● **TASK**
Every line below from the one containing "which visits each node exactly once" through the one containing "the associated edge" must be transcribed exactly. Omit all lines outside that stretch.

● **DATA EXCERPTS**

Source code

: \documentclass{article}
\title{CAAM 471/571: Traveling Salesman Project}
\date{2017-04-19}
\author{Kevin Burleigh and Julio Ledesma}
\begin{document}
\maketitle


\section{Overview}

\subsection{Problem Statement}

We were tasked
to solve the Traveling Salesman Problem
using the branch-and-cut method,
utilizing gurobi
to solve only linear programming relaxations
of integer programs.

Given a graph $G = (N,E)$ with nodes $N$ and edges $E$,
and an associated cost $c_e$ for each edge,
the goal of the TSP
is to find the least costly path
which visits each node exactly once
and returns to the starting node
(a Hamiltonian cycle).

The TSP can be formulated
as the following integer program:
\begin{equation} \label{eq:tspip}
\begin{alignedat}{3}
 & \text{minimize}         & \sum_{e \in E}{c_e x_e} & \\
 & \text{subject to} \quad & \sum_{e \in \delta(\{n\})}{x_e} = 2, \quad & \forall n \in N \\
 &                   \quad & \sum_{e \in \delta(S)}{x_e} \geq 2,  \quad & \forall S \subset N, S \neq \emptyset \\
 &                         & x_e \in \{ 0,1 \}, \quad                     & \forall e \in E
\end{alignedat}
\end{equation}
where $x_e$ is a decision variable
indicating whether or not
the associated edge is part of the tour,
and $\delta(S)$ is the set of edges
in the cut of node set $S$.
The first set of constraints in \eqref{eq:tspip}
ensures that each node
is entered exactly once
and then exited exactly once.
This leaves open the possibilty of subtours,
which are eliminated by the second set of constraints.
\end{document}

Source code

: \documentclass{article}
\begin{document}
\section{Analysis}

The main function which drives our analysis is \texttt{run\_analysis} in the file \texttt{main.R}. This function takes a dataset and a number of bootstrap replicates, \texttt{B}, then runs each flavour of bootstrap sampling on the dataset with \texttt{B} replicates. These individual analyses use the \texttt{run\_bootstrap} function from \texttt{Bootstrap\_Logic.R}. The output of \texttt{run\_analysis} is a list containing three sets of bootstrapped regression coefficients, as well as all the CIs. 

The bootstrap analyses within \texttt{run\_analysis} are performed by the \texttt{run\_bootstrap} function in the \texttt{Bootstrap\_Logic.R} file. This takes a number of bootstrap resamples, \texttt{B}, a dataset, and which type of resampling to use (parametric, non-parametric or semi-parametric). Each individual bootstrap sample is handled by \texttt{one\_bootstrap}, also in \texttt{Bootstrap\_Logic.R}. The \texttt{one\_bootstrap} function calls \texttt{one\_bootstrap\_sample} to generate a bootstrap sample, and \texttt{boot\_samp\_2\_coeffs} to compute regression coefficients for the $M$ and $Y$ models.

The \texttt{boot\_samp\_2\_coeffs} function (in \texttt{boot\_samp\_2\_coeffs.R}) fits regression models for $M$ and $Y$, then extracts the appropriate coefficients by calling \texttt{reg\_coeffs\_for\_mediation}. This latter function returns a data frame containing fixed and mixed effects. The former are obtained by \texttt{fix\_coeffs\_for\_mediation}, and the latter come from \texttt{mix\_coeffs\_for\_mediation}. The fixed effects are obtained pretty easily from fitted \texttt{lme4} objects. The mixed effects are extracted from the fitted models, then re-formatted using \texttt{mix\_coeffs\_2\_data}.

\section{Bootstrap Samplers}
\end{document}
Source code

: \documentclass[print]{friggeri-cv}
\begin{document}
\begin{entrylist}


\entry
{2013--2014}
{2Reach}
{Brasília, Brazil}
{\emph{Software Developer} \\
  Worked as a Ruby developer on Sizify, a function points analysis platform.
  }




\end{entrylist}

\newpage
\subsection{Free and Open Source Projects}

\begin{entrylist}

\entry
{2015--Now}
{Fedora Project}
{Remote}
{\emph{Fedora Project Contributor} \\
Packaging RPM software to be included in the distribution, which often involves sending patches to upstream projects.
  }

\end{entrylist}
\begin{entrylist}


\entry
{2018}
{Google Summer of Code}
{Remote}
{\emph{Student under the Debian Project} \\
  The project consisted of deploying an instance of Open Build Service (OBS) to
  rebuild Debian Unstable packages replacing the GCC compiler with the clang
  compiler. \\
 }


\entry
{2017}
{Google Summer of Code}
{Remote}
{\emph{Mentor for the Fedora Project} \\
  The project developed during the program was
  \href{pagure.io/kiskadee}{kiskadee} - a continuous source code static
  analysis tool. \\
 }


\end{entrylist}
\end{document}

● **RESPONSE AREA**
which visits each node exactly once
and returns to the starting node
(a Hamiltonian cycle).

The TSP can be formulated
as the following integer program:
\begin{equation} \label{eq:tspip}
\begin{alignedat}{3}
 & \text{minimize}         & \sum_{e \in E}{c_e x_e} & \\
 & \text{subject to} \quad & \sum_{e \in \delta(\{n\})}{x_e} = 2, \quad & \forall n \in N \\
 &                   \quad & \sum_{e \in \delta(S)}{x_e} \geq 2,  \quad & \forall S \subset N, S \neq \emptyset \\
 &                         & x_e \in \{ 0,1 \}, \quad                     & \forall e \in E
\end{alignedat}
\end{equation}
where $x_e$ is a decision variable
indicating whether or not
the associated edge is part of the tour,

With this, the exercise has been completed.